El IMC también influyó significativamente en el grado de insatisfacción corporal, identificando una relación significativa directa entre las variables describiendo mayor insatisfacción a medida que se incrementa el IMC, tal como en investigaciones previas con adolescentes mexicanos (hombres y mujeres) con sobrepeso y obesidad quienes no sólo reportaron el deseo de ser más delgados, también se identificaron menos atractivos en comparación con sus contemporáneos con peso normal (Pineda-García et al., 2017).

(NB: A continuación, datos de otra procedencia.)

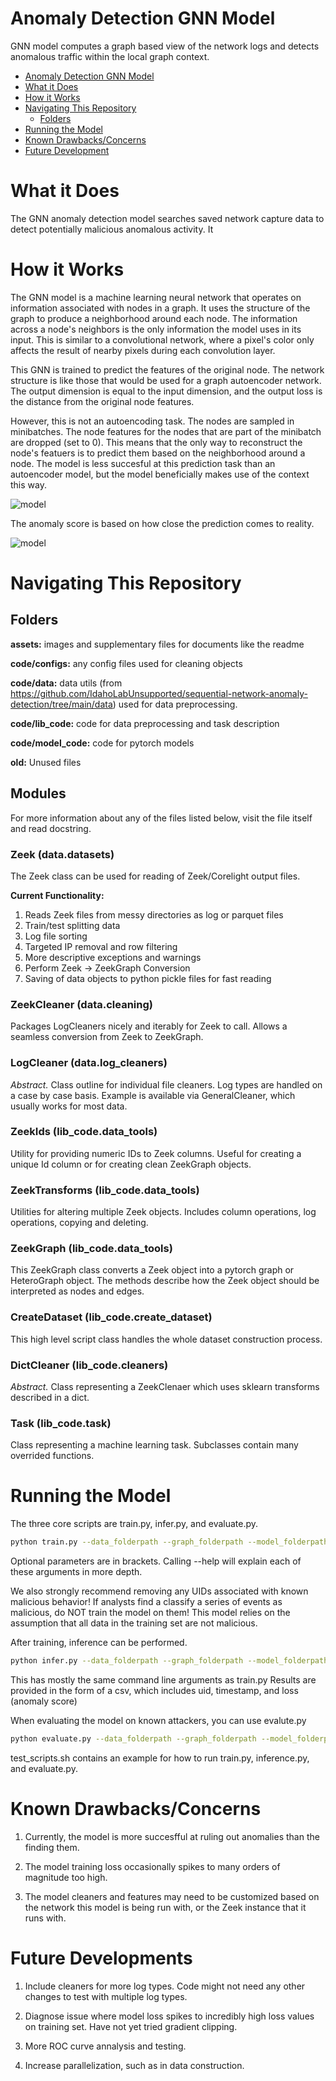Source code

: # Anomaly Detection GNN Model
GNN model computes a graph based view of the network logs and detects anomalous traffic within the local graph context. 


<!-- toc -->
- [Anomaly Detection GNN Model](#anomaly-detection-gnn-model)
- [What it Does](#what-it-does)
- [How it Works](#how-it-works)
- [Navigating This Repository](#navigating-this-repository)
  - [Folders](#folders)
- [Running the Model](#running-the-model)
- [Known Drawbacks/Concerns](#known-drawbacksconcerns)
- [Future Development](#future-development)

<!-- tocstop -->


# What it Does
The GNN anomaly detection model searches saved network capture data to detect potentially malicious anomalous activity. It 

# How it Works
The GNN model is a machine learning neural network that operates on information associated with nodes in a graph. It uses the structure of the graph to produce a neighborhood around each node. The information across a node's neighbors is the only information the model uses in its input. This is similar to a convolutional network, where a pixel's color only affects the result of nearby pixels during each convolution layer.

This GNN is trained to predict the features of the original node. The network structure is like those that would be used for a graph autoencoder network. The output dimension is equal to the input dimension, and the output loss is the distance from the original node features.

However, this is not an autoencoding task. The nodes are sampled in minibatches. The node features for the nodes that are part of the minibatch are dropped (set to 0). This means that the only way to reconstruct the node's featuers is to predict them based on the neighborhood around a node. The model is less succesful at this prediction task than an autoencoder model, but the model beneficially makes use of the context this way. 

![model](assets/Masked-Prediction.png)

The anomaly score is based on how close the prediction comes to reality. 

![model](assets/Network-Structure.jpg)

# Navigating This Repository
## Folders
**assets:** images and supplementary files for documents like the readme

**code/configs:** any config files used for cleaning objects

**code/data:** data utils (from https://github.com/IdahoLabUnsupported/sequential-network-anomaly-detection/tree/main/data) used for data preprocessing. 

**code/lib_code:** code for data preprocessing and task description

**code/model_code:** code for pytorch models

**old:** Unused files

## Modules
For more information about any of the files listed below, visit the file itself and read docstring.

### Zeek (data.datasets)
The Zeek class can be used for reading of Zeek/Corelight output files.

**Current Functionality:**
1. Reads Zeek files from messy directories as log or parquet files
2. Train/test splitting data
3. Log file sorting
4. Targeted IP removal and row filtering
6. More descriptive exceptions and warnings
7. Perform Zeek -> ZeekGraph Conversion
8. Saving of data objects to python pickle files for fast reading

### ZeekCleaner (data.cleaning)
Packages LogCleaners nicely and iterably for Zeek to call. Allows a seamless conversion from Zeek to ZeekGraph.

### LogCleaner (data.log_cleaners)
*Abstract.* Class outline for individual file cleaners. Log types are handled on a case by case basis.
Example is available via GeneralCleaner, which usually works for most data.

### ZeekIds (lib_code.data_tools)
Utility for providing numeric IDs to Zeek columns. Useful for creating a unique Id column or for creating clean ZeekGraph objects.

### ZeekTransforms (lib_code.data_tools)
Utilities for altering multiple Zeek objects. Includes column operations, log operations, copying and deleting.

### ZeekGraph (lib_code.data_tools)
This ZeekGraph class converts a Zeek object into a pytorch graph or HeteroGraph object.
The methods describe how the Zeek object should be interpreted as nodes and edges.

### CreateDataset (lib_code.create_dataset)
This high level script class handles the whole dataset construction process. 

### DictCleaner (lib_code.cleaners)
*Abstract.* Class representing a ZeekClenaer which uses sklearn transforms described in a dict.

### Task (lib_code.task)
Class representing a machine learning task. Subclasses contain many overrided functions.


# Running the Model
The three core scripts are train.py, infer.py, and evaluate.py.

```bash
python train.py --data_folderpath --graph_folderpath --model_folderpath [--logger\] [--epochs\] [--batch_size\] [--seed\]
```

Optional parameters are in brackets. Calling --help will explain each of these arguments in more depth.

We also strongly recommend removing any UIDs associated with known malicious behavior! If analysts find a classify
a series of events as malicious, do NOT train the model on them! This model relies on the assumption that all data in the training set are not malicious.

After training, inference can be performed.

```bash
python infer.py --data_folderpath --graph_folderpath --model_folderpath --result_folderpath [--logger\] [--batch_size\] [--seed\]
```

This has mostly the same command line arguments as train.py Results are provided in the form of a csv, which includes uid, timestamp, and loss (anomaly score)

When evaluating the model on known attackers, you can use evalute.py

```bash
python evaluate.py --data_folderpath --graph_folderpath --model_folderpath --result_folderpath [--logger\] [--epochs\] [--batch_size\] [--test_batch_size\] [--seed\]
```

test_scripts.sh contains an example for how to run train.py, inference.py, and evaluate.py.

# Known Drawbacks/Concerns

1. Currently, the model is more succesfful at ruling out anomalies than the finding them.

2. The model training loss occasionally spikes to many orders of magnitude too high.

3. The model cleaners and features may need to be customized based on the network this model is being run with, or the Zeek instance that it runs with.

# Future Developments

1. Include cleaners for more log types. Code might not need any other changes to test with multiple log types.

2. Diagnose issue where model loss spikes to incredibly high loss values on training set. Have not yet tried gradient clipping.

3. More ROC curve annalysis and testing.

4. Increase parallelization, such as in data construction.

Así, entre los principales aportes del presente artículo está el modelo integrador del afecto negativo, la alimentación no consciente y el sexo que explican manera directa casi el 30% de la varianza en la alimentación emocional, mientras que el IMC, así como el sexo y la alimentación no consciente explican el 52% de la variación en la insatisfacción con la imagen corporal. La identificación de las variables en el modelo son relevantes, ya que se subrayan elementos que permiten diseñar programas de intervención para promover la salud de estudiantes universitarios y en general de adultos que incluyan tópicos de mindfulness, gestión de emociones, alimentación consciente, apreciación corporal, autocompasión y género. Entre las fortalezas de la presente investigación, también se incluye las características de los participantes en los que se obtuvieron los resultados: de la frontera noroeste de México (tradicionalmente poco investigada) y población jóven, identificada con elevados factores de riesgo de TCA y obesidad. Si bien los porcentajes de varianza explicada para las principales variables en el modelo resultaron relativamente altos, sería pertinente, la realización de investigaciones futuras que incluyan la valoración de la influencia de los ideales de belleza actuales para explicar la insatisfacción corporal; así como las variables de ansiedad y depresión para conocer su efecto estadístico en la alimentación emocional.
Las limitaciones más importantes de la investigación son la falta de los pesos y estaturas reales de los participantes, obteniéndose el IMC con los pesos y estaturas autoreportadas, en este sentido algunas investigaciones sugieren diferencias no significativas (Sánchez-Álvarez et al., 2012) y correlaciones altas significativas (Osuna-Ramírez et al., 2006) entre los IMC obtenidos con los pesos reales y autoreportados; otra limitante importante es el carácter no probabilístico de la muestra que impide la generalización de los hallazgos a la población. La posibilidad de responder la encuesta a través de un dispositivo móvil o una computadora conectada a internet representó, así como en la mayoría de las investigaciones realizadas durante el período de confinamiento por COVID-19, una limitación importante para participar en el estudio, ya que la encuesta se respondió vía electrónica y únicamente personas con acceso a estas tecnologías pudieron acceder al formulario.